For its part, the producer price index (IPP), which measures industrial prices, fell by 0.8%, according to official data published today by the National Statistics Office (ONE).
The CPI had risen 1.8% in December and 2% overall in 2022, while the PPI fell 0.7% year-on-year in the last month of last year, thus moderating its progress throughout the year to 4.1%.
The evolution of both indicators in January was slightly below what was expected by analysts, who forecast an increase of 2.2% for the CPI and a contraction of 0.5% for the PPI.
In the month-on-month comparison, the CPI increased by 0.8% -thus surpassing all registered records throughout 2022- and the PPI decreased by 0.4%.
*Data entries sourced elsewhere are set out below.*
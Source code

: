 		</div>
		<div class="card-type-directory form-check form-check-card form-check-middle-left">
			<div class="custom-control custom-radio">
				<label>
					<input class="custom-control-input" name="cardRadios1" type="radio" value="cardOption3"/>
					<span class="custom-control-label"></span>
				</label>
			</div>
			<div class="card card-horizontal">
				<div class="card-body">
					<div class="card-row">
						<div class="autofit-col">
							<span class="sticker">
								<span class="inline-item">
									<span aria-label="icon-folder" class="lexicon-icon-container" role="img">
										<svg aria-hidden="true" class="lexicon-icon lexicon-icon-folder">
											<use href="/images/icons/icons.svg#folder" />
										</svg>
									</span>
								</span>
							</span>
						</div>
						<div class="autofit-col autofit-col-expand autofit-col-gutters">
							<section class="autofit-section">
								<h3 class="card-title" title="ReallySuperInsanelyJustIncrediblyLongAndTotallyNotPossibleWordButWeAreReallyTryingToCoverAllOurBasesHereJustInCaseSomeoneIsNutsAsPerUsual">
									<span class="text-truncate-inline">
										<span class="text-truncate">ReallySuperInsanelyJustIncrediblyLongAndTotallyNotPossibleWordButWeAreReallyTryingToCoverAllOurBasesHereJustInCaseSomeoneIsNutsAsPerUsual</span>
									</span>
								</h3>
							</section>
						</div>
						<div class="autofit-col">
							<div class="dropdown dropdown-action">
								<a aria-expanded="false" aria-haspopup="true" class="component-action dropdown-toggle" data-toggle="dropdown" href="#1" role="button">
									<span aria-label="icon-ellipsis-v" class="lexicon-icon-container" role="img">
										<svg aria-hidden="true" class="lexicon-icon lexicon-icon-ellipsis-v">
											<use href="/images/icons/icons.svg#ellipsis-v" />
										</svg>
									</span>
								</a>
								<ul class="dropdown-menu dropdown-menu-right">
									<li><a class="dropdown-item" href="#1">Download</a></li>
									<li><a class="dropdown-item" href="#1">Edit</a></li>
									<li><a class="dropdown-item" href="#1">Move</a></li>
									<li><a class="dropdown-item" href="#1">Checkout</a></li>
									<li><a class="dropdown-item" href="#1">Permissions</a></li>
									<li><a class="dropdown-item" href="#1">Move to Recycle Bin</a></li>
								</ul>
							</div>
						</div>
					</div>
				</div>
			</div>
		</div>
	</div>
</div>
The ONE statistician Dong Lijuan stressed that, apart from the rise in prices of food products, the end of the ‘zero covid’ and its temporary coincidence with the country’s main annual holiday also caused increases of around 20% compared to December in the prices of plane tickets due to the increase in demand, which also generated similar effects in tickets for cinema and other shows or in tourist services.
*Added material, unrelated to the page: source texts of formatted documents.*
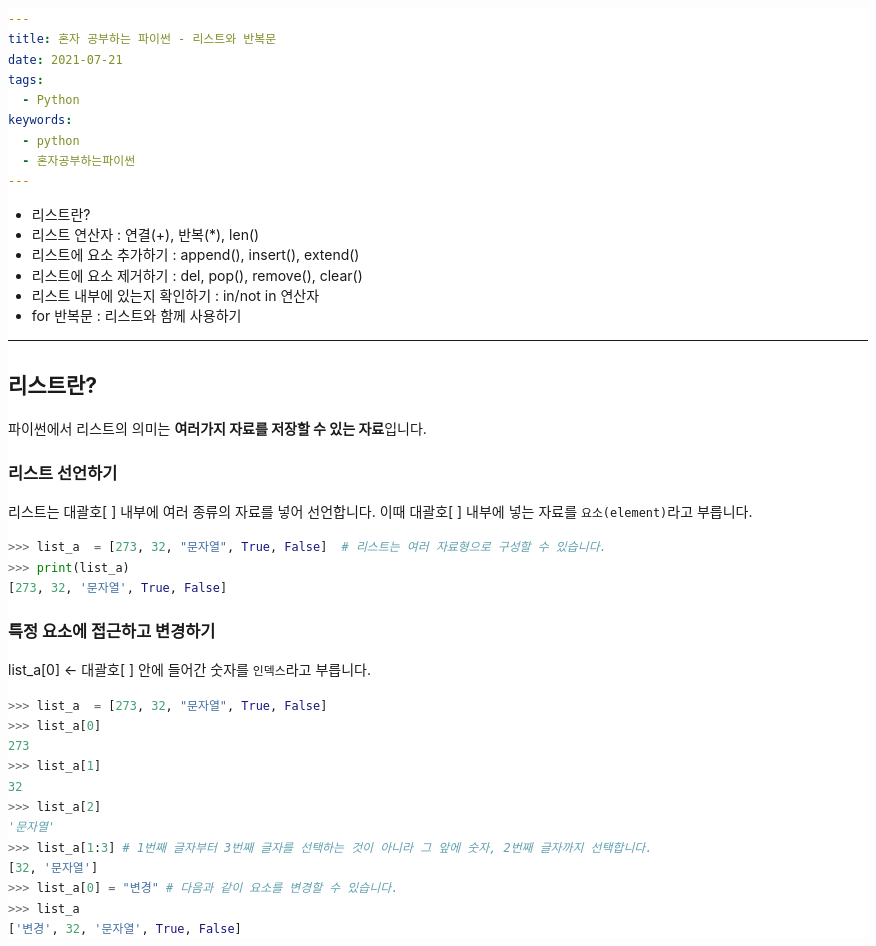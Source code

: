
 ```yaml
---
title: 혼자 공부하는 파이썬 - 리스트와 반복문
date: 2021-07-21
tags:
  - Python
keywords:
  - python
  - 혼자공부하는파이썬
---
```


- 리스트란?
- 리스트 연산자 : 연결(+), 반복(\*), len()
- 리스트에 요소 추가하기 : append(), insert(), extend()
- 리스트에 요소 제거하기 : del, pop(), remove(), clear()
- 리스트 내부에 있는지 확인하기 : in/not in 연산자
- for 반복문 : 리스트와 함께 사용하기

---

## 리스트란?

파이썬에서 리스트의 의미는 **여러가지 자료를 저장할 수 있는 자료**입니다.

### 리스트 선언하기

리스트는 대괄호[ ] 내부에 여러 종류의 자료를 넣어 선언합니다.
이때 대괄호[ ] 내부에 넣는 자료를 `요소(element)`라고 부릅니다.

```python
>>> list_a  = [273, 32, "문자열", True, False]  # 리스트는 여러 자료형으로 구성할 수 있습니다.
>>> print(list_a)
[273, 32, '문자열', True, False]
```

### 특정 요소에 접근하고 변경하기

list_a[0] <- 대괄호[ ] 안에 들어간 숫자를 `인덱스`라고 부릅니다.

```python
>>> list_a  = [273, 32, "문자열", True, False]
>>> list_a[0]
273
>>> list_a[1]
32
>>> list_a[2]
'문자열'
>>> list_a[1:3] # 1번째 글자부터 3번째 글자를 선택하는 것이 아니라 그 앞에 숫자, 2번째 글자까지 선택합니다.
[32, '문자열']
>>> list_a[0] = "변경" # 다음과 같이 요소를 변경할 수 있습니다.
>>> list_a
['변경', 32, '문자열', True, False]
```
“We expect China’s reopening to drive inflation even higher in the coming months, but we doubt it will rise as much as it did in other countries when they reopened. Unlike in developed economies, Chinese households received fewer fiscal transfers during the pandemic and suffered negative wealth effects, not positive ones,” said Julian Evans-Pritchard and Zichun Huang, analysts at British consultancy Capital Economics.
In the case of industrial prices, the ONE attributed the new fall to “fluctuations” in international crude oil prices or to falls in coal at the national level, although it should be remembered that the PPI has been drawing a descending line for months due to the base effect after the strong inflation rates it experienced at the end of 2021 and the beginning of 2022.
The current situation leaves room for the People’s Bank of China (BPC, central) to make its policies more flexible and thus prop up the economic recovery, considers Capital Economics, which predicts that the institution could announce a rate cut this month.